_EXERCISE GOAL:_
Return, from the listing below, each line where the word "variants" appears.

_DATA:_
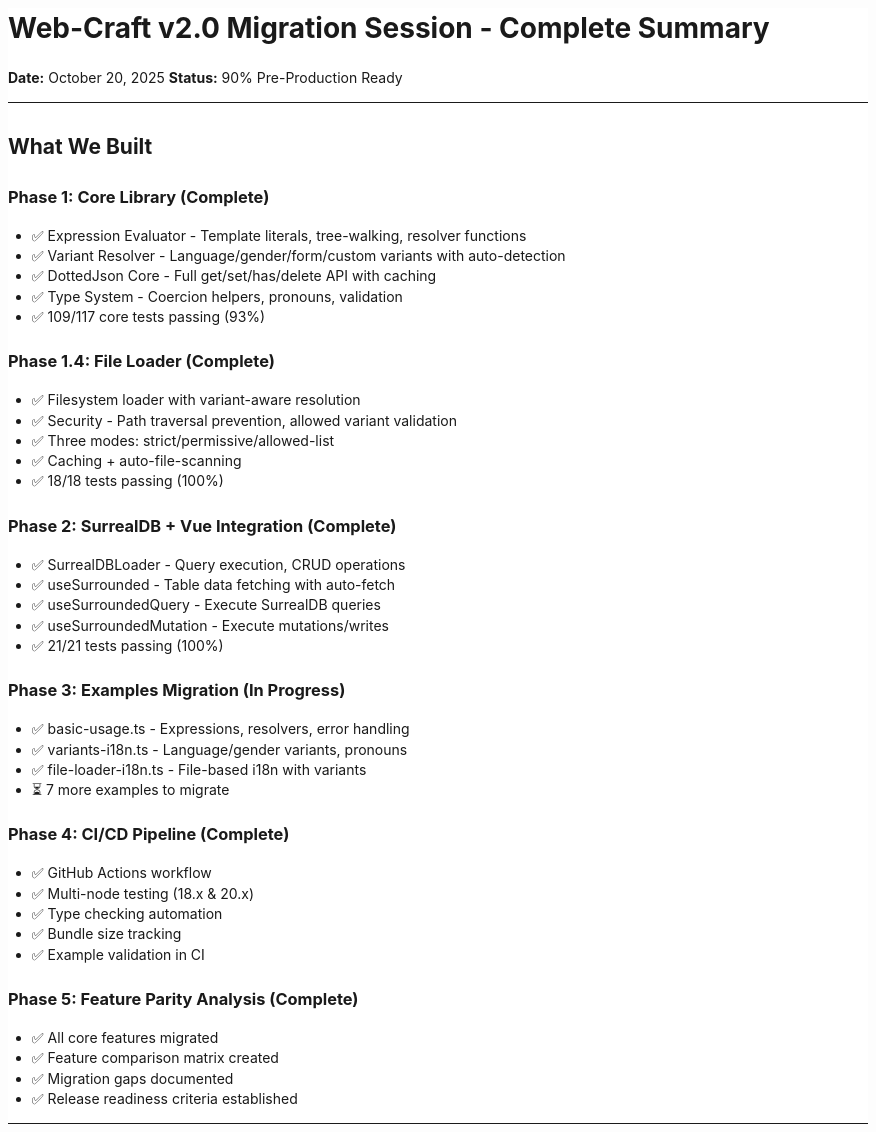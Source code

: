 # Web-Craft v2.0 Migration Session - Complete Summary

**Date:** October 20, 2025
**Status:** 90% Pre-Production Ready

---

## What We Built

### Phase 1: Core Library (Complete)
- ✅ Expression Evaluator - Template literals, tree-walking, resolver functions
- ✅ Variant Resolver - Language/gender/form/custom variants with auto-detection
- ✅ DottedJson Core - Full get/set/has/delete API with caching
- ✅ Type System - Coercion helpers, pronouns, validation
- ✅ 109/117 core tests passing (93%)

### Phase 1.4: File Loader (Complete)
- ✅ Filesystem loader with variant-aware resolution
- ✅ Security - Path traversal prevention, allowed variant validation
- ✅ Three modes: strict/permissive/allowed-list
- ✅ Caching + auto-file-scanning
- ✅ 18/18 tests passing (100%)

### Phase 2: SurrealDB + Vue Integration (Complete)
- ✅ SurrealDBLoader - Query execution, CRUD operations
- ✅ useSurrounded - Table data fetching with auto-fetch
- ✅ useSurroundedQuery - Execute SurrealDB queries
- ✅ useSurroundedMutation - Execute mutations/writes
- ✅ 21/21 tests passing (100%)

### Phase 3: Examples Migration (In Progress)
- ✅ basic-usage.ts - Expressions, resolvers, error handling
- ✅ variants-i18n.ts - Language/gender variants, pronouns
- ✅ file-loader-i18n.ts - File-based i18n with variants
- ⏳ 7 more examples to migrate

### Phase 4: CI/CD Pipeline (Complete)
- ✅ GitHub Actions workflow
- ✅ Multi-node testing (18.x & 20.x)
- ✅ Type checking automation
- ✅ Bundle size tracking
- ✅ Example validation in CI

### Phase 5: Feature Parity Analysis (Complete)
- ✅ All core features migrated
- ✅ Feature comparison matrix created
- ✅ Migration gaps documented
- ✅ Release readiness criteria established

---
...
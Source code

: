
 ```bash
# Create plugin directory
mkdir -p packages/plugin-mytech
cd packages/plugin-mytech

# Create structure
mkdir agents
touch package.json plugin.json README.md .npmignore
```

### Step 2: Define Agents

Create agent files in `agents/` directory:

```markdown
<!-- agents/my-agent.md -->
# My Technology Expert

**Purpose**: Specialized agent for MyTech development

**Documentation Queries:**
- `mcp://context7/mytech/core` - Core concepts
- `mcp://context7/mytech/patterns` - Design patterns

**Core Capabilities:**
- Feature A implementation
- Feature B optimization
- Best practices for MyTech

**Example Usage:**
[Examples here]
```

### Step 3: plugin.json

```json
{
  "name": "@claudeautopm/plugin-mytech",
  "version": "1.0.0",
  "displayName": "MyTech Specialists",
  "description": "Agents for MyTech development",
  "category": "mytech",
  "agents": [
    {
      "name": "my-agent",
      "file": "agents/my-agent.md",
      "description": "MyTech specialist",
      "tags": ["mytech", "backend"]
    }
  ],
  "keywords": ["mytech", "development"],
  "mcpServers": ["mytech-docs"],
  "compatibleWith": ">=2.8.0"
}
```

_WRITTEN SOLUTION:_
- ✅ Variant Resolver - Language/gender/form/custom variants with auto-detection
- ✅ variants-i18n.ts - Language/gender variants, pronouns
- ✅ file-loader-i18n.ts - File-based i18n with variants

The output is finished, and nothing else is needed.